Before proceeding to the next myth, we will pause here for a moment and take a cursory look at history, to see whether a few outlines of it do not find their completest reflection in this stone-hearted myth about Hrungner and Thor.
Hrungner on his horse Goldfax, racing with Odin and Sleipner, in the most perfect manner represents the Roman poetastry, reveling in the wealth robbed from the nations of the earth, in rivalry with the genuine Greek poetry and philosophy; for Sleipner is Pegasos; and when the Roman poetasters are in the hight of their glory Hrungner is entertained at Asgard, drunk and crazy, bragging and swearing that he will put all the gods to death excepting Sif (Fortuna) and Freyja (Venus), destroy Asgard and move Valhal to Jotunheim; or, in other words, Venus and Fortuna are the only divinities that shall be worshiped; all religion (Asgard) shall be rooted out and history (Valhal) shall only serve to glorify Rome.
But in the course of time the North begins to take part in determining the destinies of the world; Thor comes home, and shortly afterwards a duel is fought between the Goth and Roman (Vandal) in which Rome is worsted, which could not be expressed more fitly than by the fortunate blow of Mjolner, which crushes the stone-hearted and stone-headed Giant (Roman Vandalism).
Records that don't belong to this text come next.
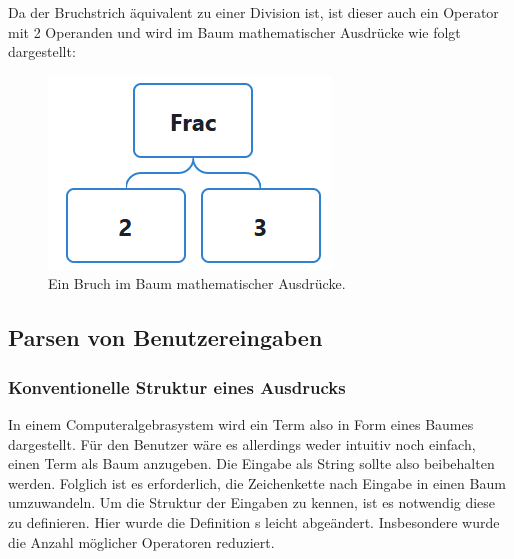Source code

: \documentclass[11pt]{article}
\begin{document}
Da der Bruchstrich äquivalent zu einer Division ist, ist dieser auch ein Operator mit 2 Operanden
und wird im Baum mathematischer Ausdrücke wie folgt dargestellt:

\begin{figure}[h]
  \centering
  \includegraphics[scale=0.5]{trees/beispiel_baum_frac.png}
  \caption{Ein Bruch im Baum mathematischer Ausdrücke.}
\end{figure}

\subsection{Parsen von Benutzereingaben}\label{abschnitt:parsen}

\subsubsection{Konventionelle Struktur eines Ausdrucks}
In einem Computeralgebrasystem wird ein Term also in Form eines Baumes dargestellt. 
Für den Benutzer wäre es allerdings weder intuitiv noch einfach, einen Term als Baum anzugeben. 
Die Eingabe als String sollte also beibehalten werden. 
Folglich ist es erforderlich, die Zeichenkette nach Eingabe in einen Baum umzuwandeln.
Um die Struktur der Eingaben zu kennen, ist es notwendig diese zu definieren. Hier wurde
die Definition \citeauthor{CAS_EA}s \cite[86 - 87]{CAS_EA} leicht abgeändert. Insbesondere
wurde die Anzahl möglicher Operatoren reduziert.
\end{document}
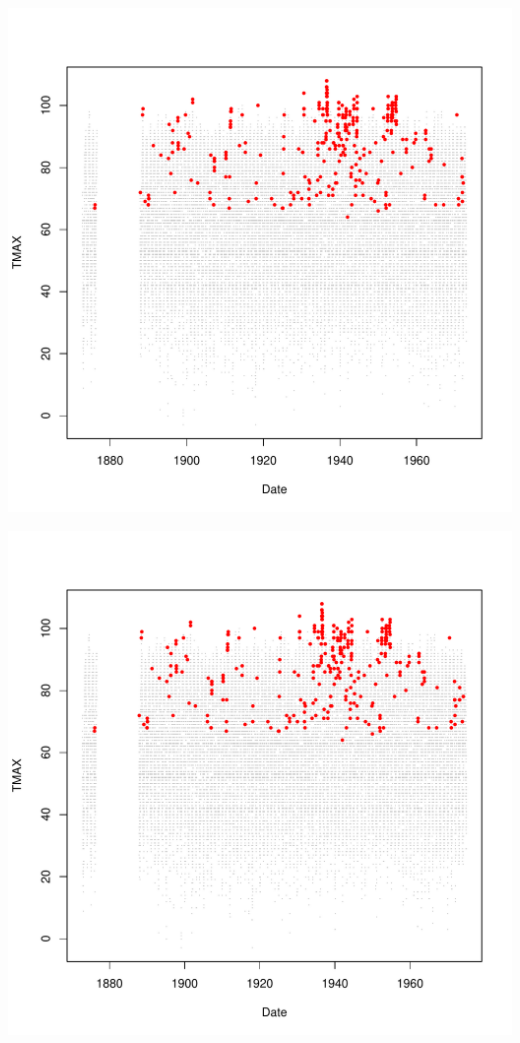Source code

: \documentclass{article}\usepackage[]{graphicx}\usepackage[]{color}
\makeatletter
\def\maxwidth{ %
  \ifdim\Gin@nat@width>\linewidth
    \linewidth
  \else
    \Gin@nat@width
  \fi
}
\newenvironment{knitrout}{}{} %
\makeatother
\begin{document}
\begin{knitrout}
\includegraphics[width=\maxwidth]{figure/unnamed-chunk-4-46} 

\includegraphics[width=\maxwidth]{figure/unnamed-chunk-4-47} 


\end{knitrout}
\end{document}
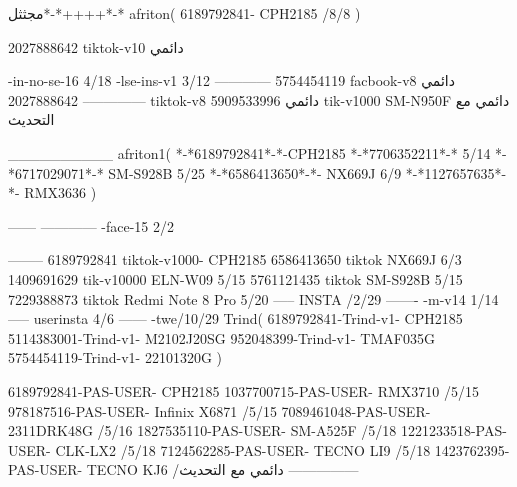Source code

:مجثثل*-*++++*-*
afriton(
6189792841- CPH2185  /8/8
)

2027888642 tiktok-v10
دائمي

-in-no-se-16 4/18
-lse-ins-v1 3/12
------------
5754454119 facbook-v8
دائمي
--------------
2027888642 tiktok-v8
دائمي
5909533996 tik-v1000  SM-N950F
دائمي مع التحديث

__________
afriton1(
*-*6189792841*-*-CPH2185
*-*7706352211*-* 5/14
*-*6717029071*-*  SM-S928B 5/25
*-*6586413650*-*- NX669J  6/9
*-*1127657635*-*- RMX3636 \5
)


------
------------
-face-15 2/2

--------
6189792841 tiktok-v1000- CPH2185 
6586413650 tiktok NX669J  6/3
1409691629 tik-v10000 ELN-W09  5/15
5761121435 tiktok SM-S928B   5/15
7229388873 tiktok Redmi Note 8 Pro   5/20
-----
 INSTA /2/29
-------
-m-v14 1/14
-----
userinsta 4/6
------
-twe/10/29
Trind(
6189792841-Trind-v1- CPH2185 
5114383001-Trind-v1- M2102J20SG \5
952048399-Trind-v1- TMAF035G \5
5754454119-Trind-v1- 22101320G \5
)

6189792841-PAS-USER- CPH2185 
1037700715-PAS-USER- RMX3710  /5/15
978187516-PAS-USER- Infinix X6871  /5/15
7089461048-PAS-USER- 2311DRK48G  /5/16
1827535110-PAS-USER- SM-A525F  /5/18
1221233518-PAS-USER-  CLK-LX2  /5/18
7124562285-PAS-USER-  TECNO LI9  /5/18
1423762395-PAS-USER- TECNO KJ6  /دائمي مع التحديث
    ---------------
But the Goth becomes Romanized, he becomes a slave of Roman thought and Roman civilization, and thus Hrungner falls upon Thor, with his foot upon Thor’s neck, until his son Magne comes and takes it away. Magne is the Anglo-Saxon who created a Gothic Christianity and a Gothic book-speech; and well might the Anglo-Saxon be called Magne, son of Asathor and the hag Jarnsaxa, for Magne is the mythical representation of the mechanical arts, which have received their most perfect development in England and America (the Anglo-Saxons). And we need only to look at the literature of England and America to observe with what pleasure Magne (the Anglo-Saxon) is a great child, who rides the horse Goldfax (the Latin language), at which Odin (the Goth) may well complain that it was wrongfully done, although the spirit of the North (Odin) might rather envy the horse (Romanism) its rider than the rider (the Anglo-Saxon) his horse.